EXERCISE DESCRIPTION —
Below are records to transcribe exactly, without their pictures.

[Saved data entries]
--
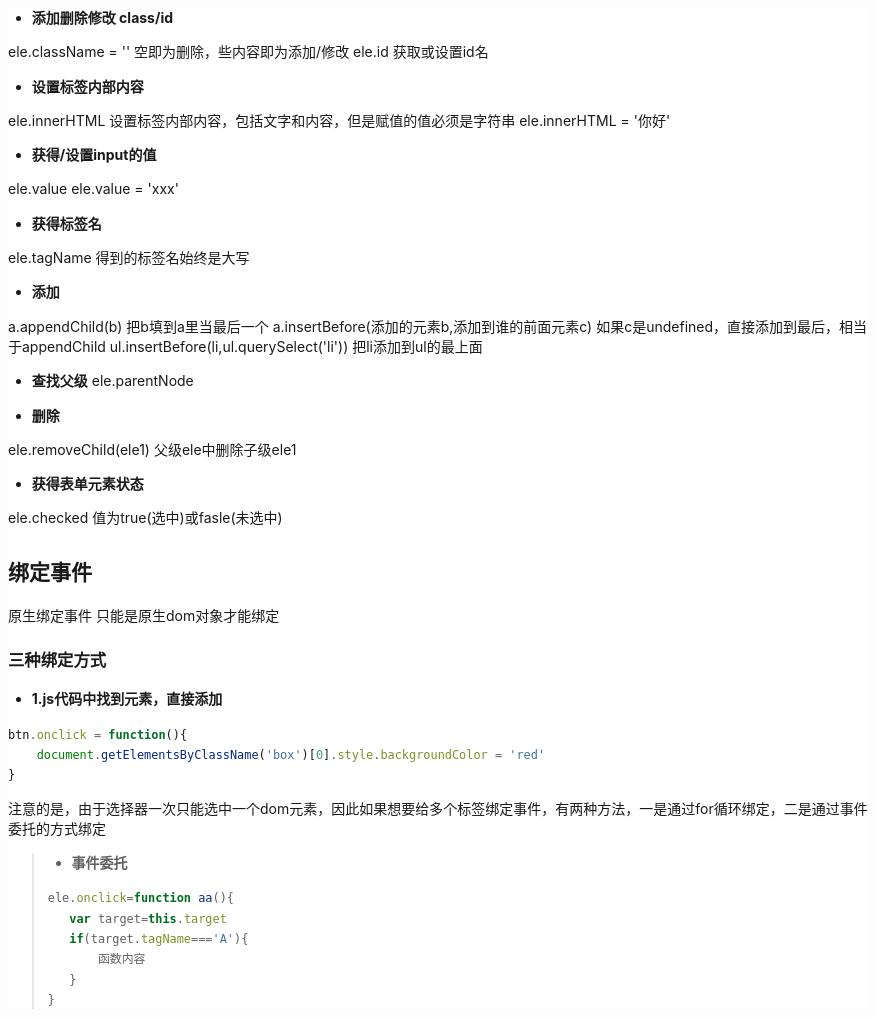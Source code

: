 + **添加删除修改 class/id**

ele.className = ''  空即为删除，些内容即为添加/修改
ele.id  获取或设置id名

+ **设置标签内部内容**

ele.innerHTML 设置标签内部内容，包括文字和内容，但是赋值的值必须是字符串
ele.innerHTML = '<span class='aa'>你好</span>'

+ **获得/设置input的值**

ele.value
ele.value = 'xxx'

+ **获得标签名**

ele.tagName  得到的标签名始终是大写

+ **添加**

a.appendChild(b)  把b填到a里当最后一个
a.insertBefore(添加的元素b,添加到谁的前面元素c)
如果c是undefined，直接添加到最后，相当于appendChild
ul.insertBefore(li,ul.querySelect('li')) 把li添加到ul的最上面

+ **查找父级**  ele.parentNode 

+ **删除**

ele.removeChild(ele1)  父级ele中删除子级ele1

+ **获得表单元素状态**

ele.checked   值为true(选中)或fasle(未选中)  

## 绑定事件

原生绑定事件 只能是原生dom对象才能绑定
### 三种绑定方式

+ **1.js代码中找到元素，直接添加**

```js
btn.onclick = function(){
    document.getElementsByClassName('box')[0].style.backgroundColor = 'red'
}
```

注意的是，由于选择器一次只能选中一个dom元素，因此如果想要给多个标签绑定事件，有两种方法，一是通过for循环绑定，二是通过事件委托的方式绑定

>+ **事件委托**
>
>```js
>ele.onclick=function aa(){
>    var target=this.target
>    if(target.tagName==='A'){
>        函数内容
>    }
>}
>```
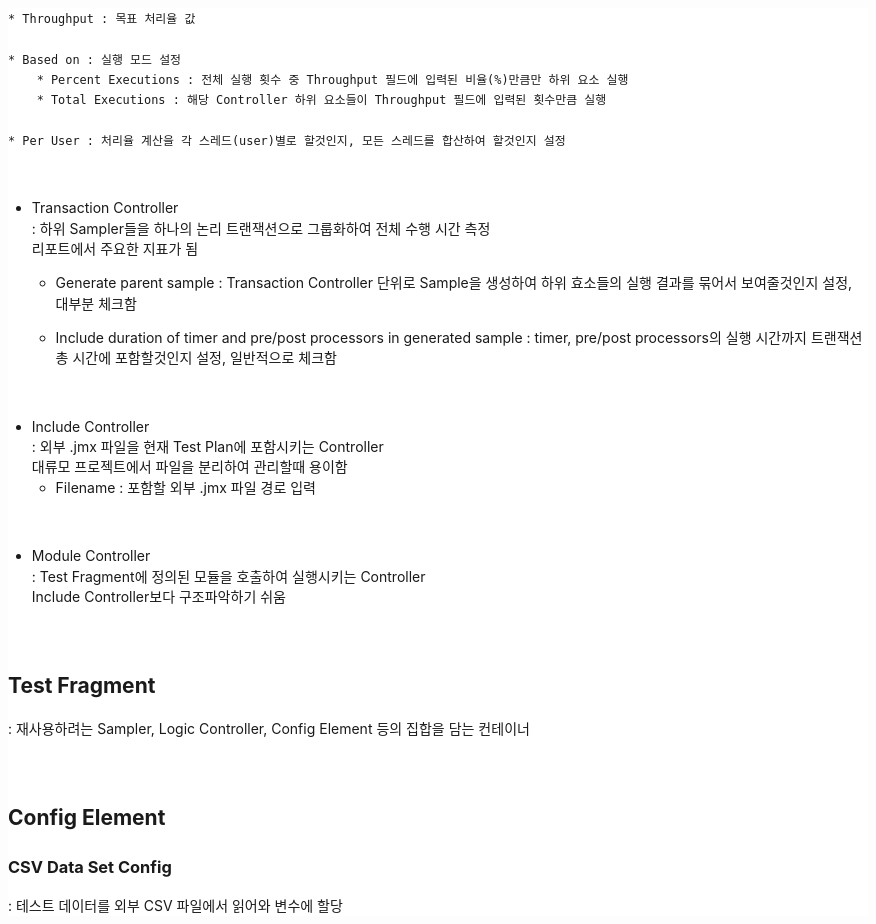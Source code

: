    * Throughput : 목표 처리율 값

    * Based on : 실행 모드 설정
        * Percent Executions : 전체 실행 횟수 중 Throughput 필드에 입력된 비율(%)만큼만 하위 요소 실행
        * Total Executions : 해당 Controller 하위 요소들이 Throughput 필드에 입력된 횟수만큼 실행

    * Per User : 처리율 계산을 각 스레드(user)별로 할것인지, 모든 스레드를 합산하여 할것인지 설정

<br/>

* Transaction Controller  
: 하위 Sampler들을 하나의 논리 트랜잭션으로 그룹화하여 전체 수행 시간 측정  
리포트에서 주요한 지표가 됨

    * Generate parent sample : Transaction Controller 단위로 Sample을 생성하여 하위 효소들의 실행 결과를 묶어서 보여줄것인지 설정, 대부분 체크함

    * Include duration of timer and pre/post processors in generated sample : timer, pre/post processors의 실행 시간까지 트랜잭션 총 시간에 포함할것인지 설정, 일반적으로 체크함

<br/>

* Include Controller  
: 외부 .jmx 파일을 현재 Test Plan에 포함시키는 Controller  
대류모 프로젝트에서 파일을 분리하여 관리할때 용이함
    * Filename : 포함할 외부 .jmx 파일 경로 입력

<br/>

* Module Controller  
: Test Fragment에 정의된 모듈을 호출하여 실행시키는 Controller  
Include Controller보다 구조파악하기 쉬움

<br/>

## Test Fragment
: 재사용하려는 Sampler, Logic Controller, Config Element 등의 집합을 담는 컨테이너

<br/>

## Config Element
### CSV Data Set Config
: 테스트 데이터를 외부 CSV 파일에서 읽어와 변수에 할당
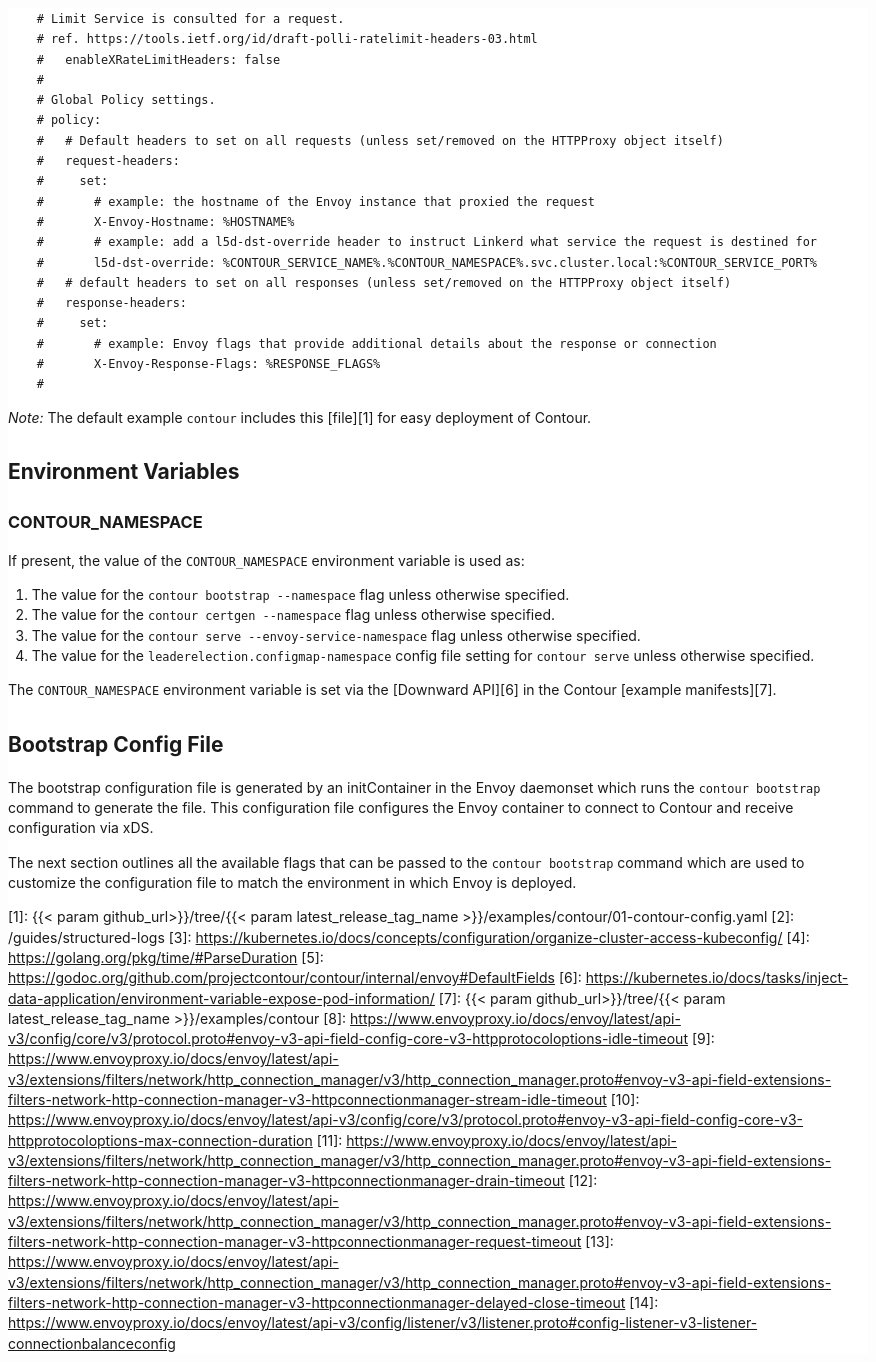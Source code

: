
 ```
    # Limit Service is consulted for a request.
    # ref. https://tools.ietf.org/id/draft-polli-ratelimit-headers-03.html
    #   enableXRateLimitHeaders: false
    #
    # Global Policy settings.
    # policy:
    #   # Default headers to set on all requests (unless set/removed on the HTTPProxy object itself)
    #   request-headers:
    #     set:
    #       # example: the hostname of the Envoy instance that proxied the request
    #       X-Envoy-Hostname: %HOSTNAME%
    #       # example: add a l5d-dst-override header to instruct Linkerd what service the request is destined for
    #       l5d-dst-override: %CONTOUR_SERVICE_NAME%.%CONTOUR_NAMESPACE%.svc.cluster.local:%CONTOUR_SERVICE_PORT%
    #   # default headers to set on all responses (unless set/removed on the HTTPProxy object itself)
    #   response-headers:
    #     set:
    #       # example: Envoy flags that provide additional details about the response or connection
    #       X-Envoy-Response-Flags: %RESPONSE_FLAGS%
    #
```

_Note:_ The default example `contour` includes this [file][1] for easy deployment of Contour.

## Environment Variables

### CONTOUR_NAMESPACE

If present, the value of the `CONTOUR_NAMESPACE` environment variable is used as:

1. The value for the `contour bootstrap --namespace` flag unless otherwise specified.
1. The value for the `contour certgen --namespace` flag unless otherwise specified.
1. The value for the `contour serve --envoy-service-namespace` flag unless otherwise specified.
1. The value for the `leaderelection.configmap-namespace` config file setting for `contour serve` unless otherwise specified.

The `CONTOUR_NAMESPACE` environment variable is set via the [Downward API][6] in the Contour [example manifests][7].

## Bootstrap Config File

The bootstrap configuration file is generated by an initContainer in the Envoy daemonset which runs the `contour bootstrap` command to generate the file.
This configuration file configures the Envoy container to connect to Contour and receive configuration via xDS.

The next section outlines all the available flags that can be passed to the `contour bootstrap` command which are used to customize
the configuration file to match the environment in which Envoy is deployed. 


[1]: {{< param github_url>}}/tree/{{< param latest_release_tag_name >}}/examples/contour/01-contour-config.yaml
[2]: /guides/structured-logs
[3]: https://kubernetes.io/docs/concepts/configuration/organize-cluster-access-kubeconfig/
[4]: https://golang.org/pkg/time/#ParseDuration
[5]: https://godoc.org/github.com/projectcontour/contour/internal/envoy#DefaultFields
[6]: https://kubernetes.io/docs/tasks/inject-data-application/environment-variable-expose-pod-information/
[7]: {{< param github_url>}}/tree/{{< param latest_release_tag_name >}}/examples/contour
[8]: https://www.envoyproxy.io/docs/envoy/latest/api-v3/config/core/v3/protocol.proto#envoy-v3-api-field-config-core-v3-httpprotocoloptions-idle-timeout
[9]: https://www.envoyproxy.io/docs/envoy/latest/api-v3/extensions/filters/network/http_connection_manager/v3/http_connection_manager.proto#envoy-v3-api-field-extensions-filters-network-http-connection-manager-v3-httpconnectionmanager-stream-idle-timeout
[10]: https://www.envoyproxy.io/docs/envoy/latest/api-v3/config/core/v3/protocol.proto#envoy-v3-api-field-config-core-v3-httpprotocoloptions-max-connection-duration
[11]: https://www.envoyproxy.io/docs/envoy/latest/api-v3/extensions/filters/network/http_connection_manager/v3/http_connection_manager.proto#envoy-v3-api-field-extensions-filters-network-http-connection-manager-v3-httpconnectionmanager-drain-timeout
[12]: https://www.envoyproxy.io/docs/envoy/latest/api-v3/extensions/filters/network/http_connection_manager/v3/http_connection_manager.proto#envoy-v3-api-field-extensions-filters-network-http-connection-manager-v3-httpconnectionmanager-request-timeout
[13]: https://www.envoyproxy.io/docs/envoy/latest/api-v3/extensions/filters/network/http_connection_manager/v3/http_connection_manager.proto#envoy-v3-api-field-extensions-filters-network-http-connection-manager-v3-httpconnectionmanager-delayed-close-timeout
[14]: https://www.envoyproxy.io/docs/envoy/latest/api-v3/config/listener/v3/listener.proto#config-listener-v3-listener-connectionbalanceconfig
--
RESPONSE —
Source code

: + **添加删除修改 class/id**

ele.className = ''  空即为删除，些内容即为添加/修改
ele.id  获取或设置id名

+ **设置标签内部内容**

ele.innerHTML 设置标签内部内容，包括文字和内容，但是赋值的值必须是字符串
ele.innerHTML = '<span class='aa'>你好</span>'

+ **获得/设置input的值**

ele.value
ele.value = 'xxx'

+ **获得标签名**

ele.tagName  得到的标签名始终是大写

+ **添加**

a.appendChild(b)  把b填到a里当最后一个
a.insertBefore(添加的元素b,添加到谁的前面元素c)
如果c是undefined，直接添加到最后，相当于appendChild
ul.insertBefore(li,ul.querySelect('li')) 把li添加到ul的最上面

+ **查找父级**  ele.parentNode 

+ **删除**

ele.removeChild(ele1)  父级ele中删除子级ele1

+ **获得表单元素状态**

ele.checked   值为true(选中)或fasle(未选中)  

## 绑定事件

原生绑定事件 只能是原生dom对象才能绑定
### 三种绑定方式

+ **1.js代码中找到元素，直接添加**

```js
btn.onclick = function(){
    document.getElementsByClassName('box')[0].style.backgroundColor = 'red'
}
```

注意的是，由于选择器一次只能选中一个dom元素，因此如果想要给多个标签绑定事件，有两种方法，一是通过for循环绑定，二是通过事件委托的方式绑定

>+ **事件委托**
>
>```js
>ele.onclick=function aa(){
>    var target=this.target
>    if(target.tagName==='A'){
>        函数内容
>    }
>}
>```
Source code

:    * Throughput : 목표 처리율 값

    * Based on : 실행 모드 설정
        * Percent Executions : 전체 실행 횟수 중 Throughput 필드에 입력된 비율(%)만큼만 하위 요소 실행
        * Total Executions : 해당 Controller 하위 요소들이 Throughput 필드에 입력된 횟수만큼 실행

    * Per User : 처리율 계산을 각 스레드(user)별로 할것인지, 모든 스레드를 합산하여 할것인지 설정

<br/>

* Transaction Controller  
: 하위 Sampler들을 하나의 논리 트랜잭션으로 그룹화하여 전체 수행 시간 측정  
리포트에서 주요한 지표가 됨

    * Generate parent sample : Transaction Controller 단위로 Sample을 생성하여 하위 효소들의 실행 결과를 묶어서 보여줄것인지 설정, 대부분 체크함

    * Include duration of timer and pre/post processors in generated sample : timer, pre/post processors의 실행 시간까지 트랜잭션 총 시간에 포함할것인지 설정, 일반적으로 체크함

<br/>

* Include Controller  
: 외부 .jmx 파일을 현재 Test Plan에 포함시키는 Controller  
대류모 프로젝트에서 파일을 분리하여 관리할때 용이함
    * Filename : 포함할 외부 .jmx 파일 경로 입력

<br/>

* Module Controller  
: Test Fragment에 정의된 모듈을 호출하여 실행시키는 Controller  
Include Controller보다 구조파악하기 쉬움

<br/>

## Test Fragment
: 재사용하려는 Sampler, Logic Controller, Config Element 등의 집합을 담는 컨테이너

<br/>

## Config Element
### CSV Data Set Config
: 테스트 데이터를 외부 CSV 파일에서 읽어와 변수에 할당
Source code

:
 ```
    # Limit Service is consulted for a request.
    # ref. https://tools.ietf.org/id/draft-polli-ratelimit-headers-03.html
    #   enableXRateLimitHeaders: false
    #
    # Global Policy settings.
    # policy:
    #   # Default headers to set on all requests (unless set/removed on the HTTPProxy object itself)
    #   request-headers:
    #     set:
    #       # example: the hostname of the Envoy instance that proxied the request
    #       X-Envoy-Hostname: %HOSTNAME%
    #       # example: add a l5d-dst-override header to instruct Linkerd what service the request is destined for
    #       l5d-dst-override: %CONTOUR_SERVICE_NAME%.%CONTOUR_NAMESPACE%.svc.cluster.local:%CONTOUR_SERVICE_PORT%
    #   # default headers to set on all responses (unless set/removed on the HTTPProxy object itself)
    #   response-headers:
    #     set:
    #       # example: Envoy flags that provide additional details about the response or connection
    #       X-Envoy-Response-Flags: %RESPONSE_FLAGS%
    #
```

_Note:_ The default example `contour` includes this [file][1] for easy deployment of Contour.

## Environment Variables

### CONTOUR_NAMESPACE

If present, the value of the `CONTOUR_NAMESPACE` environment variable is used as:

1. The value for the `contour bootstrap --namespace` flag unless otherwise specified.
1. The value for the `contour certgen --namespace` flag unless otherwise specified.
1. The value for the `contour serve --envoy-service-namespace` flag unless otherwise specified.
1. The value for the `leaderelection.configmap-namespace` config file setting for `contour serve` unless otherwise specified.

The `CONTOUR_NAMESPACE` environment variable is set via the [Downward API][6] in the Contour [example manifests][7].

## Bootstrap Config File

The bootstrap configuration file is generated by an initContainer in the Envoy daemonset which runs the `contour bootstrap` command to generate the file.
This configuration file configures the Envoy container to connect to Contour and receive configuration via xDS.

The next section outlines all the available flags that can be passed to the `contour bootstrap` command which are used to customize
the configuration file to match the environment in which Envoy is deployed. 


[1]: {{< param github_url>}}/tree/{{< param latest_release_tag_name >}}/examples/contour/01-contour-config.yaml
[2]: /guides/structured-logs
[3]: https://kubernetes.io/docs/concepts/configuration/organize-cluster-access-kubeconfig/
[4]: https://golang.org/pkg/time/#ParseDuration
[5]: https://godoc.org/github.com/projectcontour/contour/internal/envoy#DefaultFields
[6]: https://kubernetes.io/docs/tasks/inject-data-application/environment-variable-expose-pod-information/
[7]: {{< param github_url>}}/tree/{{< param latest_release_tag_name >}}/examples/contour
[8]: https://www.envoyproxy.io/docs/envoy/latest/api-v3/config/core/v3/protocol.proto#envoy-v3-api-field-config-core-v3-httpprotocoloptions-idle-timeout
[9]: https://www.envoyproxy.io/docs/envoy/latest/api-v3/extensions/filters/network/http_connection_manager/v3/http_connection_manager.proto#envoy-v3-api-field-extensions-filters-network-http-connection-manager-v3-httpconnectionmanager-stream-idle-timeout
[10]: https://www.envoyproxy.io/docs/envoy/latest/api-v3/config/core/v3/protocol.proto#envoy-v3-api-field-config-core-v3-httpprotocoloptions-max-connection-duration
[11]: https://www.envoyproxy.io/docs/envoy/latest/api-v3/extensions/filters/network/http_connection_manager/v3/http_connection_manager.proto#envoy-v3-api-field-extensions-filters-network-http-connection-manager-v3-httpconnectionmanager-drain-timeout
[12]: https://www.envoyproxy.io/docs/envoy/latest/api-v3/extensions/filters/network/http_connection_manager/v3/http_connection_manager.proto#envoy-v3-api-field-extensions-filters-network-http-connection-manager-v3-httpconnectionmanager-request-timeout
[13]: https://www.envoyproxy.io/docs/envoy/latest/api-v3/extensions/filters/network/http_connection_manager/v3/http_connection_manager.proto#envoy-v3-api-field-extensions-filters-network-http-connection-manager-v3-httpconnectionmanager-delayed-close-timeout
[14]: https://www.envoyproxy.io/docs/envoy/latest/api-v3/config/listener/v3/listener.proto#config-listener-v3-listener-connectionbalanceconfig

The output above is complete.